DATA TO USE:
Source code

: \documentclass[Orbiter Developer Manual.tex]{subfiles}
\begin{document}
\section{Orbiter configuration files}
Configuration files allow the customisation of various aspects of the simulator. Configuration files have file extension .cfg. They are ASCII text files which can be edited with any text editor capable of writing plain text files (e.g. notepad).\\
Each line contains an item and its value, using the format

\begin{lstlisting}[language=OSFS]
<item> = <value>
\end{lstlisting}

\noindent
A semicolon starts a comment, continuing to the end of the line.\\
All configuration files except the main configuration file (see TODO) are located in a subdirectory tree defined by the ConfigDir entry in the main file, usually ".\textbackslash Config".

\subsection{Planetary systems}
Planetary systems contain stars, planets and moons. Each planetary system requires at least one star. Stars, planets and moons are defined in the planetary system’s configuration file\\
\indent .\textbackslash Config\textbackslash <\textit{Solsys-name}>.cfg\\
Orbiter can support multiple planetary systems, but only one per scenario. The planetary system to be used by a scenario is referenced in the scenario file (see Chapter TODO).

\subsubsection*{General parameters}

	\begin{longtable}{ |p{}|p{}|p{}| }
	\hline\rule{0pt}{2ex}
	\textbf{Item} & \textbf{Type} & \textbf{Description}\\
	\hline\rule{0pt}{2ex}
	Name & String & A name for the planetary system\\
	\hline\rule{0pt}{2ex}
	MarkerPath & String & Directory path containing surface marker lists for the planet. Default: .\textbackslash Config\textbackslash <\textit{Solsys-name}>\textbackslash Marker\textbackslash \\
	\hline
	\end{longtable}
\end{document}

TASK PROMPT:
Each line of the material must be copied exactly.

SOLUTION FOR THIS TASK:
Source code

: \documentclass[Orbiter Developer Manual.tex]{subfiles}
\begin{document}
\section{Orbiter configuration files}
Configuration files allow the customisation of various aspects of the simulator. Configuration files have file extension .cfg. They are ASCII text files which can be edited with any text editor capable of writing plain text files (e.g. notepad).\\
Each line contains an item and its value, using the format

\begin{lstlisting}[language=OSFS]
<item> = <value>
\end{lstlisting}

\noindent
A semicolon starts a comment, continuing to the end of the line.\\
All configuration files except the main configuration file (see TODO) are located in a subdirectory tree defined by the ConfigDir entry in the main file, usually ".\textbackslash Config".

\subsection{Planetary systems}
Planetary systems contain stars, planets and moons. Each planetary system requires at least one star. Stars, planets and moons are defined in the planetary system’s configuration file\\
\indent .\textbackslash Config\textbackslash <\textit{Solsys-name}>.cfg\\
Orbiter can support multiple planetary systems, but only one per scenario. The planetary system to be used by a scenario is referenced in the scenario file (see Chapter TODO).

\subsubsection*{General parameters}

	\begin{longtable}{ |p{}|p{}|p{}| }
	\hline\rule{0pt}{2ex}
	\textbf{Item} & \textbf{Type} & \textbf{Description}\\
	\hline\rule{0pt}{2ex}
	Name & String & A name for the planetary system\\
	\hline\rule{0pt}{2ex}
	MarkerPath & String & Directory path containing surface marker lists for the planet. Default: .\textbackslash Config\textbackslash <\textit{Solsys-name}>\textbackslash Marker\textbackslash \\
	\hline
	\end{longtable}
\end{document}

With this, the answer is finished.